Gli americani ammazzano un pescatore indiano e ne feriscono altri tre, ma nessun marinaio a stelle e strisce finirà sotto processo per averlo fatto, come i nostri marò. Con la differenza che i potenti alleati sparano per uccidere, quando devono fermare una presunta minaccia ed i nostri fucilieri di marina avrebbero mirato in acqua. L'incidente che ha coinvolto lunedì una nave militare Usa ed un altro incauto peschereccio indiano nelle acque di Dubai è molto simile al caso dell'Enrica Lexie, che ha portato Salvatore Girone e Massimiliano Latorre in galera. Talmente simile che l'ennesimo governatore dello stato indiano dove viveva la povera vittima ha subito messo le mani avanti chiedendo un indennizzo per la famiglia, come nel caso della nave italiana.

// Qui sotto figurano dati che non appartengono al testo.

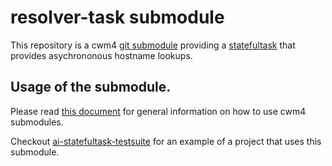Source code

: # resolver-task submodule

This repository is a cwm4 [git submodule](https://git-scm.com/book/en/v2/Git-Tools-Submodules)
providing a [statefultask](https://github.com/CarloWood/ai-statefultask)
that provides asychrononous hostname lookups.

## Usage of the submodule.

Please read [this document](https://github.com/CarloWood/cwm4/blob/master/README_usage.md) for general information
on how to use cwm4 submodules.

Checkout [ai-statefultask-testsuite](https://github.com/CarloWood/ai-statefultask-testsuite)
for an example of a project that uses this submodule.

«Lo avevamo detto: oggi tocca a noi, ma domani può capitare a tutti» sottolinea il sottosegretario agli Esteri, Staffan De Mistura, che si è occupato in prima persona dei marò. «In questo caso è toccato agli americani, che sparano per colpire se si sentono minacciati - fa notare l'ex diplomatico Onu - I pescatori indiani in acque internazionali vanno avanti imperterriti anche se dalle navi a cui si avvicinano arrivano chiari segnali di avvertimento».

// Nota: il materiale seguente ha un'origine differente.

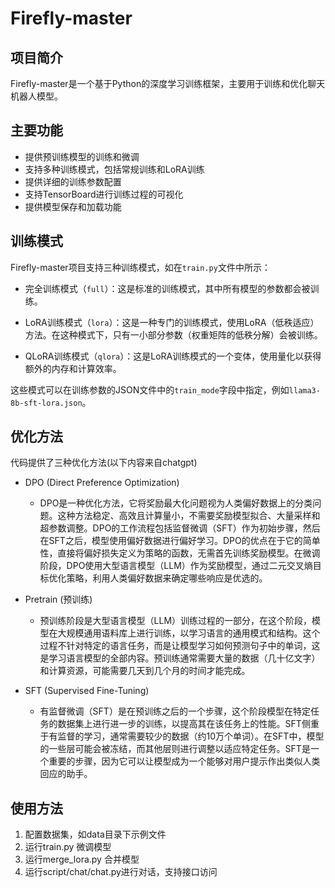 # Firefly-master

## 项目简介

Firefly-master是一个基于Python的深度学习训练框架，主要用于训练和优化聊天机器人模型。

## 主要功能

- 提供预训练模型的训练和微调
- 支持多种训练模式，包括常规训练和LoRA训练
- 提供详细的训练参数配置
- 支持TensorBoard进行训练过程的可视化
- 提供模型保存和加载功能
## 训练模式
Firefly-master项目支持三种训练模式，如在`train.py`文件中所示：

- 完全训练模式（`full`）：这是标准的训练模式，其中所有模型的参数都会被训练。

- LoRA训练模式（`lora`）：这是一种专门的训练模式，使用LoRA（低秩适应）方法。在这种模式下，只有一小部分参数（权重矩阵的低秩分解）会被训练。

- QLoRA训练模式（`qlora`）：这是LoRA训练模式的一个变体，使用量化以获得额外的内存和计算效率。

这些模式可以在训练参数的JSON文件中的`train_mode`字段中指定，例如`llama3-8b-sft-lora.json`。

## 优化方法
代码提供了三种优化方法(以下内容来自chatgpt)

- DPO (Direct Preference Optimization) 
  - DPO是一种优化方法，它将奖励最大化问题视为人类偏好数据上的分类问题。这种方法稳定、高效且计算量小，不需要奖励模型拟合、大量采样和超参数调整。DPO的工作流程包括监督微调（SFT）作为初始步骤，然后在SFT之后，模型使用偏好数据进行偏好学习。DPO的优点在于它的简单性，直接将偏好损失定义为策略的函数，无需首先训练奖励模型。在微调阶段，DPO使用大型语言模型（LLM）作为奖励模型，通过二元交叉熵目标优化策略，利用人类偏好数据来确定哪些响应是优选的。

- Pretrain (预训练) 
  - 预训练阶段是大型语言模型（LLM）训练过程的一部分，在这个阶段，模型在大规模通用语料库上进行训练，以学习语言的通用模式和结构。这个过程不针对特定的语言任务，而是让模型学习如何预测句子中的单词，这是学习语言模型的全部内容。预训练通常需要大量的数据（几十亿文字）和计算资源，可能需要几天到几个月的时间才能完成。

- SFT (Supervised Fine-Tuning) 
  - 有监督微调（SFT）是在预训练之后的一个步骤，这个阶段模型在特定任务的数据集上进行进一步的训练，以提高其在该任务上的性能。SFT侧重于有监督的学习，通常需要较少的数据（约10万个单词）。在SFT中，模型的一些层可能会被冻结，而其他层则进行调整以适应特定任务。SFT是一个重要的步骤，因为它可以让模型成为一个能够对用户提示作出类似人类回应的助手。
## 使用方法

1. 配置数据集，如data目录下示例文件
2. 运行train.py 微调模型
3. 运行merge_lora.py 合并模型
4. 运行script/chat/chat.py进行对话，支持接口访问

In pratica lo stesso copione del 15 febbraio a bordo della Lexie con il nucleo di marò in servizio antipirateria, che ha sparato per fermare un peschereccio uccidendo, secondo l'accusa, due indiani. Il problema è che noi siamo rientrati in porto dalle acque internazionali, in buona fede, facendoci ingabbiare i due marò. Gli americani al massimo accetteranno l'inchiesta ordinata dalle autorità di Dubai, ma non consegneranno mai nessuno dei loro uomini all'India o agli Emirati.
L'incidente è avvenuto lunedì sera nel porto di Jabel Ali, quando una nave cisterna Usa in servizio nello strategico stretto di Hormuz ha individuato un'imbarcazione che si avvicinava troppo. Alla marina Usa brucia ancora l'assalto con i barchini minati nello Yemen al cacciatorpediniere Uss Cole, nel 2000, che ha provocato la morte di 17 marines.

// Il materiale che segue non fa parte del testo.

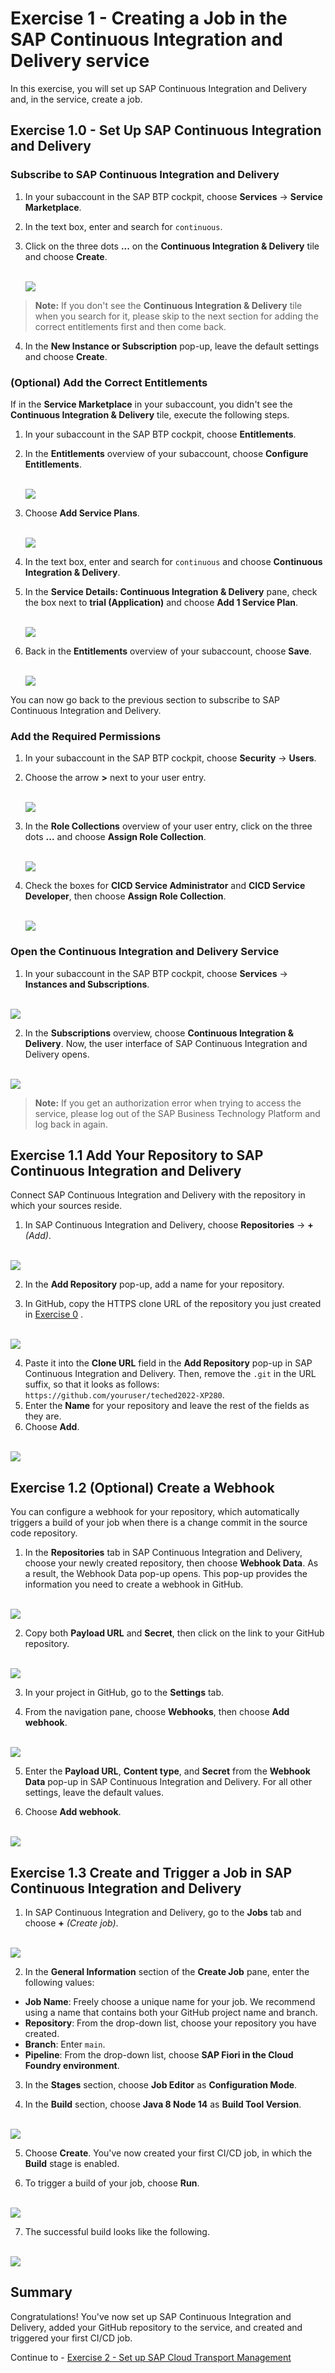 # Exercise 1 - Creating a Job in the SAP Continuous Integration and Delivery service

In this exercise, you will set up SAP Continuous Integration and Delivery and, in the service, create a job.

## Exercise 1.0 - Set Up SAP Continuous Integration and Delivery

### Subscribe to SAP Continuous Integration and Delivery

1. In your subaccount in the SAP BTP cockpit, choose **Services** → **Service Marketplace**.

2. In the text box, enter and search for `continuous`.

3. Click on the three dots **...** on the **Continuous Integration & Delivery** tile and choose **Create**.

   <br>![](/exercises/ex1/images/create_subscription.png)

 > **Note:** If you don't see the **Continuous Integration & Delivery** tile when you search for it, please skip to the next section for adding the correct entitlements first and then come back.

4. In the **New Instance or Subscription** pop-up, leave the default settings and choose **Create**.

### (Optional) Add the Correct Entitlements

If in the **Service Marketplace** in your subaccount, you didn't see the **Continuous Integration & Delivery** tile,
execute the following steps.

1. In your subaccount in the SAP BTP cockpit, choose **Entitlements**.

2. In the **Entitlements** overview of your subaccount, choose **Configure Entitlements**.

   <br>![](/exercises/ex1/images/configure_entitlements.png)

3. Choose **Add Service Plans**.

   <br>![](/exercises/ex1/images/add_service_plans.png)

4. In the text box, enter and search for `continuous` and choose **Continuous Integration & Delivery**.

5. In the **Service Details: Continuous Integration & Delivery** pane, check the box next to **trial (Application)** and choose **Add 1 Service Plan**.

   <br>![](/exercises/ex1/images/add_service_plan.png)

6. Back in the **Entitlements** overview of your subaccount, choose **Save**.

   <br>![](/exercises/ex1/images/save_entitlements.png)

You can now go back to the previous section to subscribe to SAP Continuous Integration and
Delivery.

### Add the Required Permissions


1. In your subaccount in the SAP BTP cockpit, choose **Security** → **Users**.
 
2. Choose the arrow **>** next to your user entry.

   <br>![](/exercises/ex1/images/click_on_user.png)

3. In the **Role Collections** overview of your user entry, click on the three dots **...** and choose **Assign Role Collection**.

   <br>![](/exercises/ex1/images/assign_role.png)

4. Check the boxes for **CICD Service Administrator** and **CICD Service Developer**, then choose **Assign Role Collection**.

   <br>![](/exercises/ex1/images/assign_cicd_roles.png)

### Open the Continuous Integration and Delivery Service

1. In your subaccount in the SAP BTP cockpit, choose **Services** → **Instances and Subscriptions**.

<br>![](images/login_to_cicd.png)

2. In the **Subscriptions** overview, choose **Continuous Integration & Delivery**.
Now, the user interface of SAP Continuous Integration and Delivery opens.

<br>![](/exercises/ex1/images/open_service.png)

> **Note:** If you get an authorization error when trying to access the service, please log out of the SAP Business Technology Platform and log back in again.


## Exercise 1.1 Add Your Repository to SAP Continuous Integration and Delivery

Connect SAP Continuous Integration and Delivery with the repository in which your sources reside.

1. In SAP Continuous Integration and Delivery, choose **Repositories** → **+** _(Add)_.

<br>![](images/add_repo.png)

2. In the **Add Repository** pop-up, add a name for your repository.

3. In GitHub, copy the HTTPS clone URL of the repository you just created in [Exercise 0](../ex0#exercise-00---create-a-copy-of-this-repository) .

<br>![](images/clone_url.png)

4. Paste it into the **Clone URL** field in the **Add Repository** pop-up in SAP Continuous Integration and Delivery. Then, remove the `.git` in the URL suffix, so that it looks as follows: `https://github.com/youruser/teched2022-XP280`.
5. Enter the **Name** for your repository and leave the rest of the fields as they are.
6. Choose **Add**.
 
<br>![](images/configure_repo.png)


## Exercise 1.2 (Optional) Create a Webhook

You can configure a webhook for your repository, which automatically triggers a build of your job when there is a change commit in the source code repository. 
1. In the **Repositories** tab in SAP Continuous Integration and Delivery, choose your newly created repository, then choose **Webhook Data**.
As a result, the Webhook Data pop-up opens. This pop-up provides the information you need to create a webhook in GitHub.

<br>![](images/webhook_data_button.png)

2. Copy both **Payload URL** and **Secret**, then click on the link to your GitHub repository.

<br>![](images/webhook_payload_info.png)

3. In your project in GitHub, go to the **Settings** tab.

4. From the navigation pane, choose **Webhooks**, then choose **Add webhook**.
 
<br>![](images/add_webhook_button.png)

5. Enter the **Payload URL**, **Content type**, and **Secret** from the **Webhook Data** pop-up in SAP Continuous Integration and Delivery. For all other settings, leave the default values.

6. Choose **Add webhook**.

<br>![](images/webhook_config.png)

## Exercise 1.3 Create and Trigger a Job in SAP Continuous Integration and Delivery

1. In SAP Continuous Integration and Delivery, go to the **Jobs** tab and choose **+** _(Create job)_.

<br>![](images/add_a_job.png)

2. In the **General Information** section of the **Create Job** pane, enter the following values:
- **Job Name**: Freely choose a unique name for your job. We recommend using a name that contains both your GitHub project name and branch.
- **Repository**: From the drop-down list, choose your repository you have created.
- **Branch**: Enter `main`.
- **Pipeline**: From the drop-down list, choose **SAP Fiori in the Cloud Foundry environment**.

3. In the **Stages** section, choose **Job Editor** as **Configuration Mode**.

4. In the **Build** section, choose **Java 8 Node 14** as **Build Tool Version**.

<br>![](images/configure_a_job.png)

5. Choose **Create**. You've now created your first CI/CD job, in which the **Build** stage is enabled.

6. To trigger a build of your job, choose **Run**.

<br>![](images/trigger_build.png)

7. The successful build looks like the following.

<br>![](images/successful_build.png)


## Summary

Congratulations! You've now set up SAP Continuous Integration and Delivery, added your GitHub repository to the service, and created and triggered your first CI/CD job.

Continue to - [Exercise 2 - Set up SAP Cloud Transport Management](../ex2/README.md)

Pensando che si trattasse di una minaccia i marinai di guardia a bordo hanno prima lanciato avvertimenti con il megafono e segnalazioni. Poi hanno aperto il fuoco per fermare l'imbarcazione, che in realtà era un innocuo peschereccio. Un indiano a bordo è morto e altri tre sono rimasti feriti.
Secondo De Mistura «questo incidente internazionalizza ancor più il caso dei nostri due marò». In pratica il governo indiano e la comunità internazionale dovrebbe tenerne conto, ma per ora la premier del Tamil Nadu, stato indiano d'origine della vittima, sfrutta il precedente dei marò. «Sono stati fatti notevoli sforzi da parte del governo indiano per ottenere risarcimenti per le famiglie delle vittime dalla società mercantile italiana» della Lexie scrive la governatrice Jayalalithaa al primo ministro indiano. «Quindi - prosegue - vi chiedo di assicurare che le famiglie della vittima e dei tre feriti siano adeguatamente risarciti».
Per ora sono arrivate solo le scuse dell'ambasciatore americano a New Delhi e l'apertura di un'inchiesta chiesta dagli indiani, ma possiamo star certi che nessun poliziotto metterà piede sulla nave cisterna per arrestare i marinai americani che hanno sparato.
Un motivo in più per sbattere i pugni sul tavolo come il nostro ministero della Difesa ha cominciato a fare, dopo lunghi silenzi e troppa diplomazia. Ieri il tribunale di Kollam, che sta processando Latorre e Girone, ha assestato l'ennesimo schiaffo procedurale.
Gli avvocati dei marò avevano chiesto la traduzione degli atti d'accusa in italiano per farli comprendere agli imputati accusati di omicidio. Il giudice Pd Rajan ha risposto che non occorre perchè i legali conoscono sia l'inglese, che il malayalam, la lingua locale.
Con una dura nota il ministero della Difesa «esprime il proprio totale disappunto per la decisione del Tribunale di Kollam». Secondo il dicastero «gli accusati conosceranno gli atti processuali unicamente in sede dibattimentale (...) viene così impedito il legittimo esercizio alla difesa da parte di Latorre e Girone: principio base di ogni Stato di Diritto». In pratica i marò non saranno sottoposti ad «un giusto processo».